Sunday, January 16, 2011

Food


What you eat and why you eat it often sparks more than a little controversy. Some of this is easy enough to dismiss -- the Blood-Type Diet or the Astrological Diet or the Nothing-But-Brown-Rice Diet -- because there is no science connected to these. Some diets claim to be scientific, but the "science" is junk, starts from a faulty premise and goes downhill from there. 


We like quick and easy fixes, we Americans, and a new diet book almost always finds an audience.  Don't want to give up the foods you love? Here, here's a diet that lets you keep them and still get thin! 


Right. TANSTAAFL. And getting a healthy one ain't easy, either. 


Here are some things I believe, based on my own research over the years:


Most people want to live long and healthy lives, and what you put into your mouth can affect both your quality of life and your longevity. Some things are better for you than others. The main argument comes in what those things are. More on that in a bit. 


We are opportunistic omnivores -- we eat whatever we come across because that's how we are built. We have grinders and canines in the dental array, that tells you something.


Back in the day, there was feast or famine, and that's how it was. 


If the other great apes are any indication, we are grazers, and the notion of three meals a day is a recent sociological construct with no basis in biology. 


We are tropical, diurnal creatures. Our natural environment was a place where it didn't get cold, and where what we needed to eat was found within walking distance. (I define "natural environment" here as one where, if tossed naked, we would have the best chances of survival without shelter or clothing or tools. This would not be the top of Mount Everest.)


Our bodies are designed for walking on loam, under and around trees. We climb better than we run, and we can walk a long way. The further away we get from the tropics, the harder our genetic evolution has to work to keep us alive, and it isn't enough without warm clothes and heated shelter once we get into deep snow country. 

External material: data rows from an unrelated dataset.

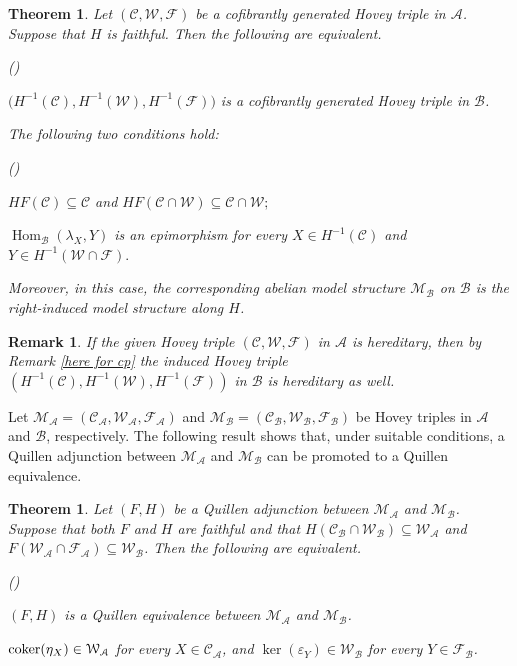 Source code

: \documentclass[12pt,twoside]{amsart}
\theoremstyle{bfupright head,slanted body}
\theoremstyle{bfupright head,upright body}
\theoremstyle{fixed bf head,slanted body}
\newtheorem{thm}[res]{Theorem}          \newtheorem*{thm*}{Theorem}
\theoremstyle{fixed bf head,upright body}
\newtheorem{rmk}[res]{Remark}           \newtheorem*{rmk*}{Remark}
\theoremstyle{numbered paragraph}
\newlength{\thmlistleft}        %
\newlength{\thmlistright}       %
\newlength{\thmlistpartopsep}   %
\newlength{\thmlisttopsep}      %
\newlength{\thmlistparsep}      %
\newlength{\thmlistitemsep}     %
\newcounter{eqc}
\newenvironment{eqc}{\begin{list}{\upshape (\textit{\roman{eqc}})}%
    {\usecounter{eqc}%
      \setlength{\leftmargin}{\thmlistleft}%
      \setlength{\labelwidth}{\thmlistleft}%
      \setlength{\rightmargin}{\thmlistright}%
      \setlength{\partopsep}{\thmlistpartopsep}%
      \setlength{\topsep}{\thmlisttopsep}%
      \setlength{\parsep}{\thmlistparsep}%
      \setlength{\itemsep}{\thmlistitemsep}}}%
  {\end{list}}%
\newcounter{prt}
\newenvironment{prt}{\begin{list}{\upshape (\alph{prt})}%
    {\usecounter{prt}%
      \setlength{\leftmargin}{\thmlistleft}%
      \setlength{\labelwidth}{\thmlistleft}%
      \setlength{\rightmargin}{\thmlistright}%
      \setlength{\partopsep}{\thmlistpartopsep}%
      \setlength{\topsep}{\thmlisttopsep}%
      \setlength{\parsep}{\thmlistparsep}%
      \setlength{\itemsep}{\thmlistitemsep}}}%
  {\end{list}}%
\numberwithin{equation}{res}
\newcommand{\coker}{\mbox{\rm coker}}
\newcommand{\calC}{\mathcal{C}}
\newcommand{\calW}{\mathcal{W}}
\newcommand{\calF}{\mathcal{F}}
\newcommand{\calA}{\mathcal{A}}
\newcommand{\calB}{\mathcal{B}}
\newcommand{\calM}{\mathcal{M}}
\newcommand{\Hom}{\operatorname{Hom}}
\begin{document}
\begin{thm}\label{HOVEY case1}
Let \((\calC,\calW,\calF)\) be a cofibrantly generated Hovey triple in \(\calA\). Suppose that \(H\) is faithful. Then the following are equivalent.
\begin{eqc}
\item
\(\bigl(H^{-1}(\calC),H^{-1}(\calW),H^{-1}(\calF)\bigr)\)
is a cofibrantly generated Hovey triple in \(\calB\).

\item The following two conditions hold:
\begin{prt}
\item
\(HF(\calC)\subseteq \calC\)
and
\(HF(\calC\cap\calW)\subseteq \calC\cap\calW;\)
\item
\(\Hom_{\calB}(\lambda_X,Y)\)
is an epimorphism for every
\(X\in H^{-1}(\calC)\)
and
\(Y\in H^{-1}(\calW\cap\calF).\)
\end{prt}
\end{eqc}
Moreover, in this case, the corresponding abelian model structure \(\calM_{\calB}\) on \(\calB\) is the right-induced model structure along \(H\).
\end{thm}

\begin{rmk}\label{here for ht}
If the given Hovey triple \((\calC,\calW,\calF)\) in \(\calA\) is hereditary, then by Remark \ref{here for cp} the induced Hovey triple \((H^{-1}(\calC),H^{-1}(\calW),H^{-1}(\calF))\) in \(\calB\) is hereditary as well.
\end{rmk}

Let \(\calM_\calA = (\calC_\calA,\calW_\calA,\calF_\calA)\) and \(\calM_\calB = (\calC_\calB,\calW_\calB,\calF_\calB)\) be Hovey triples in \(\calA\) and \(\calB\), respectively.
The following result shows that, under suitable conditions, a Quillen adjunction between \(\calM_\calA\) and \(\calM_\calB\) can be promoted to a Quillen equivalence.

\begin{thm} \label{Ho(M_A)=Ho(M_B)}
Let \((F, H)\) be a Quillen adjunction between \(\calM_\calA\) and \(\calM_\calB\).
Suppose that both \(F\) and \(H\) are faithful and that \(H(\calC_\calB \cap \calW_\calB) \subseteq \calW_\calA\) and \(F(\calW_\calA \cap \calF_\calA) \subseteq \calW_\calB\).
Then the following are equivalent.
\begin{eqc}
\item
\((F,H)\) is a Quillen equivalence between \(\calM_\calA\) and \(\calM_\calB\).
\item
\(\coker(\eta_X) \in \calW_\calA\) for every \(X\in\calC_\calA\), and
\(\ker(\varepsilon_Y) \in \calW_\calB\) for every \(Y\in\calF_\calB\).
\end{eqc}
\end{thm}
\end{document}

That said, we come to what I now think makes dietary sense: We should be eating more fruits, vegetables, nuts, twigs, and roots, and less meat, and less processed food.  And you know what processed food is -- anything that comes in a box or bag and will keep on a shelf. 


White -- flour, sugar, rice -- isn't the ideal color for such things as bread or cereal.


I mean, that bacon-wrapped sirloin steak and baked potato slathered in butter and sour cream tastes a lot better than an apple and a big salad, boy, howdy! but they are in no way better for you physically. Western civilization has a slew of ailments and illnesses brought on by eating too much fat and sugar. We are overweight, our arteries are plugged, and affluence is not only not a protection but sometimes the biggest problem. You don't hear about poor people in third world countries having gout or kidney stones or heart attacks at the levels we have here in the U.S. Yeah, they have other stuff that takes them out, but a lot of what kills us could be prevented, and relatively easily. 


Put down that Big Mac, Junior, and eat a pear!


I just finished reading The China Study, a book on nutrition, written by T. Colin Campbell and his son, and the conclusion Campbell -- a long-time nutritional scientist -- reaches is that we'd be a whole lot healthier across the board if we were vegans. He allows that a little animal protein in necessary -- there's that B12 thing -- but that meat or fowl or fish should be a small part of our overall diet.


The book has its flaws. He makes leaps that I don't see as warranted, with insufficient evidence to back them up. This is the major criticism offered by folks who know more about such things than do I, but even the most compelling of these critiques allows as how he's not so much completely on the wrong track as incomplete. 


With all the vested interests telling us it is okay to eat whatever it is they are selling, it's hard to tell what is true. But for me, I've come round to the conclusion that I've been porking down too much stuff that is doing me more harm than good, so I'm working on trying to do better. Just cutting way down on sugar has resulted in me losing ten pounds of body fat in a couple months, and feeling healthier. My next blood test in another month or so will reveal if how I feel is reflected in the numbers; I suspect that it will be -- I'll keep you posted. 


No, I'm not becoming a vegan or even a vegetarian; I am, however, going to try to be mindful of what I eat. 


Something you might want to consider.

1 comment:

Kevin Bond said...

Amen

With high cholesterol my doc keeps telling me less carbs, less meats, more fruit, more veggies, and more exercise. Its difficult to change a lifetime of bad eating habits, but being better will be worth it.